25 Mar What can we learn about happiness from Facebook?
Facebook Measures British, Canadian, and Australian Happiness, Serious Case of Mondays
Facebook is a friendly distraction for most of us, but that doesn’t mean it can’t also be a tool: Facebook’s been exploring those billions of status updates as a social data source for example. The data on happiness indices around the world are fascinating.
Back in October 2009 Facebook began this experiment, using anonymized status updates from its U.S. users and correlating key words inside them with the Gross National Happiness Index (a movement dedicated to assessing how cheery or upset a nation’s citizens are.) Essentially Facebook’s data team picked key phrases that relate to positive or negative emotions, made a frequency count of their occurrence and look at how the resulting data trends over time.
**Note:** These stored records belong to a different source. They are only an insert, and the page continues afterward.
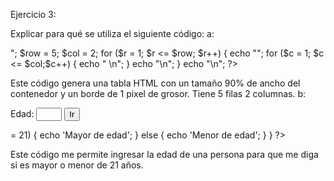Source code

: Ejercicio 3:

Explicar para qué se utiliza el siguiente código:
a:

<html>
<head><title>Documento 1</title></head>
<body>
<?php
    echo "<table width = 90% border = '1' >";
    $row = 5;
    $col = 2;
    for ($r = 1; $r <= $row; $r++) {
        echo "<tr>";
        for ($c = 1; $c <= $col;$c++) {
            echo "<td>&nbsp;</td>\n";
        }   echo "</tr>\n";
    }
    echo "</table>\n";
?>
</body></html>

Este código genera una tabla HTML con un tamaño 90% de ancho del contenedor y un borde de 1 pixel de grosor. Tiene 5 filas 2 columnas.
b:

<html>
<head><title>Documento 2</title></head>
<body>
<?php
if (!isset($_POST['submit'])) {
?>
 <form action="<?php echo $_SERVER['PHP_SELF']; ?>" method="post">
 Edad: <input name="age" size="2">
 <input type="submit" name="submit" value="Ir">
 </form>
<?php
 }
else {
 $age = $_POST['age'];
 if ($age >= 21) {
 echo 'Mayor de edad';
 }
 else {
 echo 'Menor de edad';
 }
}
?>
</body></html>

Este código me permite ingresar la edad de una persona para que me diga si es mayor o menor de 21 años.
Some of the data isn’t all that surprising, but it does prove the validity of the experiment: For example the “happiness” count tends to go up towards the end of each week and peak at the weekend. Nobody, but nobody, prefers workdays and Mondays. Facebook had to tweak the key words it searched for due to different populations in each of the new nations it’s been analyzing (the U.K., Canada, and Australia) and to obvious “cultural differences in how people use language,” as their blog posting puts it. It would be unusual to see Brits saying they had a “bonza” morning, just as for a Canadian to note their afternoon was “a little sub-par.”